[Stored records]
•••

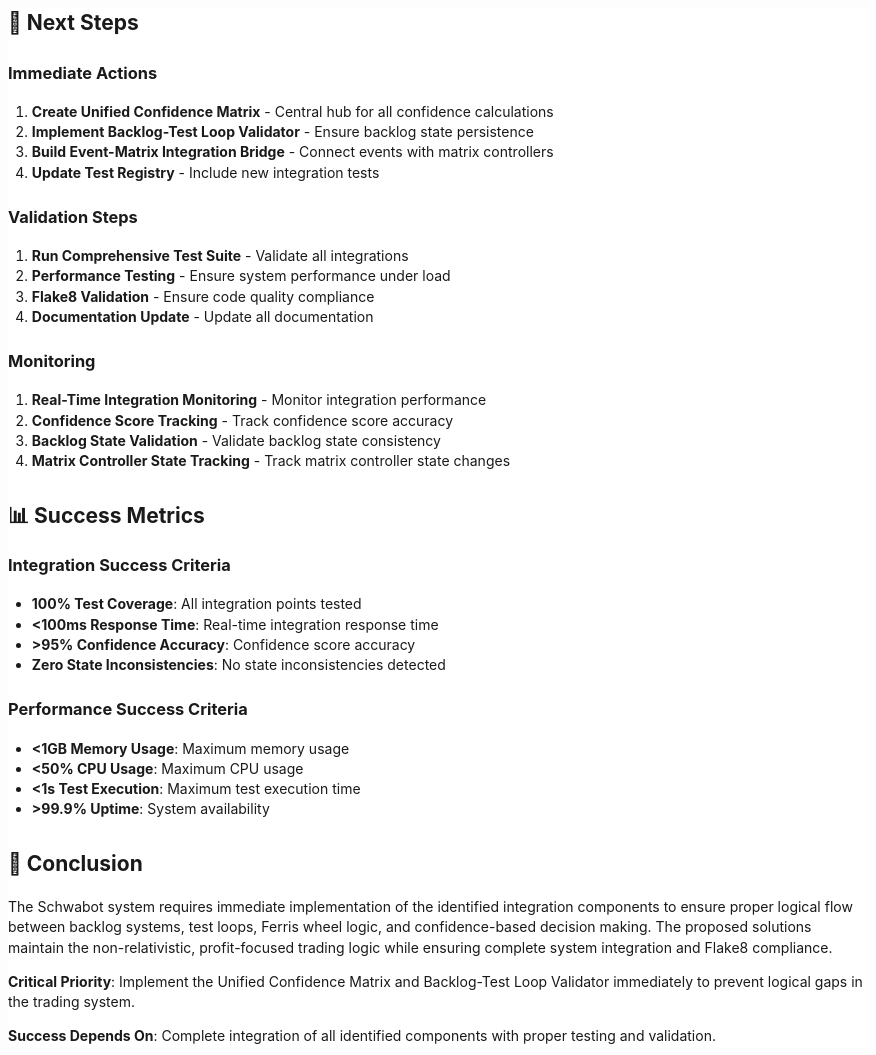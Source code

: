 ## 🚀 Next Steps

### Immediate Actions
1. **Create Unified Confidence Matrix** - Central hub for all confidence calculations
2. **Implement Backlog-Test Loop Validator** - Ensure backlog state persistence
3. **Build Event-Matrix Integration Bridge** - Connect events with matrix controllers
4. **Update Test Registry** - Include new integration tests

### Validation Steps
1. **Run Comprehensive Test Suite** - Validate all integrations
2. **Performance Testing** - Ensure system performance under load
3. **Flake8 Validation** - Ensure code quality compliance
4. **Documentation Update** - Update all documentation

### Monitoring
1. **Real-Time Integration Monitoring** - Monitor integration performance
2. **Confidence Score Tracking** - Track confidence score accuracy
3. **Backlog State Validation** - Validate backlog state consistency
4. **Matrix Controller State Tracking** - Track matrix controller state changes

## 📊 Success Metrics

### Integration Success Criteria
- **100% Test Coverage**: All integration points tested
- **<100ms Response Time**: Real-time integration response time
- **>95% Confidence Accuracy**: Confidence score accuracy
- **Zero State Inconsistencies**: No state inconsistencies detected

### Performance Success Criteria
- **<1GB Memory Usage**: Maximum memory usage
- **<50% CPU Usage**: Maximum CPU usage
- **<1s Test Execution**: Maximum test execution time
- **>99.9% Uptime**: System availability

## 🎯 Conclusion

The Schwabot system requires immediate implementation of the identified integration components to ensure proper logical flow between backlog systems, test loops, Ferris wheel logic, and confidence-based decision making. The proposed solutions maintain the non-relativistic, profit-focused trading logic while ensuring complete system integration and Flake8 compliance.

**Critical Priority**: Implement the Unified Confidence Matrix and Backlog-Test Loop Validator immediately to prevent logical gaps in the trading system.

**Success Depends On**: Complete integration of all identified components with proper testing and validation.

•••

Task directions: Stop after the line containing "### Monitoring": copy the records exactly from the first line up to there, leaving pictures out.

Response below:
Source code

: ## 🚀 Next Steps

### Immediate Actions
1. **Create Unified Confidence Matrix** - Central hub for all confidence calculations
2. **Implement Backlog-Test Loop Validator** - Ensure backlog state persistence
3. **Build Event-Matrix Integration Bridge** - Connect events with matrix controllers
4. **Update Test Registry** - Include new integration tests

### Validation Steps
1. **Run Comprehensive Test Suite** - Validate all integrations
2. **Performance Testing** - Ensure system performance under load
3. **Flake8 Validation** - Ensure code quality compliance
4. **Documentation Update** - Update all documentation

### Monitoring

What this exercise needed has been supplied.